Obviously the Figueroa decision does not specify the number of candidates that would be acceptable in constitutional terms.

So the government proposed the number 12. The rational argument, the logic behind this government proposal, is this. It takes 12 MPs in the House for a party to become a recognized political party. Let us use the same figure for recognition of a political party on the ballot, even if the number of 50 candidates on a slate is still valid for the party to be able to take advantage of the tax benefits offered by the Government of Canada. That said, from now on, the number of candidates required before the party name would be given on the ballot would be 12.

Hon. members might well ask “Why 12? Why not two, five, or ten?” The government, of course, says “Yes, but a rational argument is required, and the rational argument is the rule whereby it takes 12 members in the House for a party to become a recognized political party”.
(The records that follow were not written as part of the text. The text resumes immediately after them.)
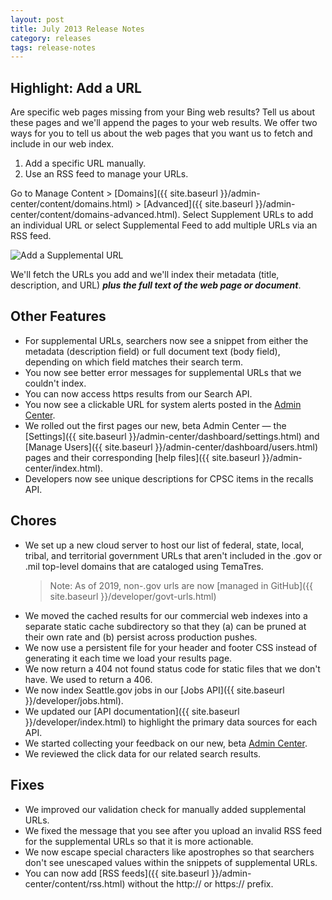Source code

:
 ```yaml
---
layout: post
title: July 2013 Release Notes
category: releases
tags: release-notes
---
```


## Highlight: Add a URL

Are specific web pages missing from your Bing web results? Tell us about these pages and we'll append the pages to your web results. We offer two ways for you to tell us about the web pages that you want us to fetch and include in our web index.

1. Add a specific URL manually.
1. Use an RSS feed to manage your URLs.

Go to Manage Content > [Domains]({{ site.baseurl }}/admin-center/content/domains.html) > [Advanced]({{ site.baseurl }}/admin-center/content/domains-advanced.html). Select Supplement URLs to add an individual URL or select Supplemental Feed to add multiple URLs via an RSS feed.

![Add a Supplemental URL](https://d3qcdigd1fhos0.cloudfront.net/blog/img/Add_Supplemental_URL.png)

We'll fetch the URLs you add and we'll index their metadata (title, description, and URL) ***plus the full text of the web page or document***.

## Other Features

* For supplemental URLs, searchers now see a snippet from either the metadata (description field) or full document text (body field), depending on which field matches their search term.
* You now see better error messages for supplemental URLs that we couldn't index.
* You can now access https results from our Search API.
* You now see a clickable URL for system alerts posted in the [Admin Center](https://search.usa.gov/sites/).
* We rolled out the first pages our new, beta Admin Center &mdash; the [Settings]({{ site.baseurl }}/admin-center/dashboard/settings.html) and [Manage Users]({{ site.baseurl }}/admin-center/dashboard/users.html) pages and their corresponding [help files]({{ site.baseurl }}/admin-center/index.html).
* Developers now see unique descriptions for CPSC items in the recalls API.

## Chores

* We set up a new cloud server to host our list of federal, state, local, tribal, and territorial government URLs that aren't included in the .gov or .mil top-level domains that are cataloged using TemaTres.
  > Note: As of 2019, non-.gov urls are now [managed in GitHub]({{ site.baseurl }}/developer/govt-urls.html)
* We moved the cached results for our commercial web indexes into a separate static cache subdirectory so that they (a) can be pruned at their own rate and (b) persist across production pushes.
* We now use a persistent file for your header and footer CSS instead of generating it each time we load your results page.
* We now return a 404 not found status code for static files that we don't have. We used to return a 406.
* We now index Seattle.gov jobs in our [Jobs API]({{ site.baseurl }}/developer/jobs.html).
* We updated our [API documentation]({{ site.baseurl }}/developer/index.html) to highlight the primary data sources for each API.
* We started collecting your feedback on our new, beta [Admin Center](https://search.usa.gov/sites/).
* We reviewed the click data for our related search results.

## Fixes

* We improved our validation check for manually added supplemental URLs.
* We fixed the message that you see after you upload an invalid RSS feed for the supplemental URLs so that it is more actionable.
* We now escape special characters like apostrophes so that searchers don't see unescaped values within the snippets of supplemental URLs.
* You can now add [RSS feeds]({{ site.baseurl }}/admin-center/content/rss.html) without the http:// or https:// prefix.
During the briefing session, a most interesting point was raised by a colleague from the Canadian Alliance. He asked “And what if Prince Edward Island wanted to try an experiment like the Bloc Quebecois did?” There are only six ridings on P.E.I., so how could one imagine the Bloc P.E.I. on the ballet? It would not be possible with only six ridings.

I imagine that this will give rise to a lot of debate on the matter, but I find it unfortunate that the government did not want to take advantage of the work done on the previous bill, Bill C-2, or of consideration of this one, Bill C-9, in order to make more substantial amendments to the Elections Act.

On Tuesday, we debated the possibility of striking a special all-party committee to examine the merits of various models of proportional representation and other electoral reforms. The government clearly indicated its lack of interest.

Let us not be surprised afterward when the people of Quebec and of Canada show even less interest in federal politics, having seen the lack of interest the government has in bringing in any reform whatsoever. Let us not be surprised that the voter turnout is constantly dropping, constantly waning, election after election, when we have a government with such a closed mind and such arrogance toward the public.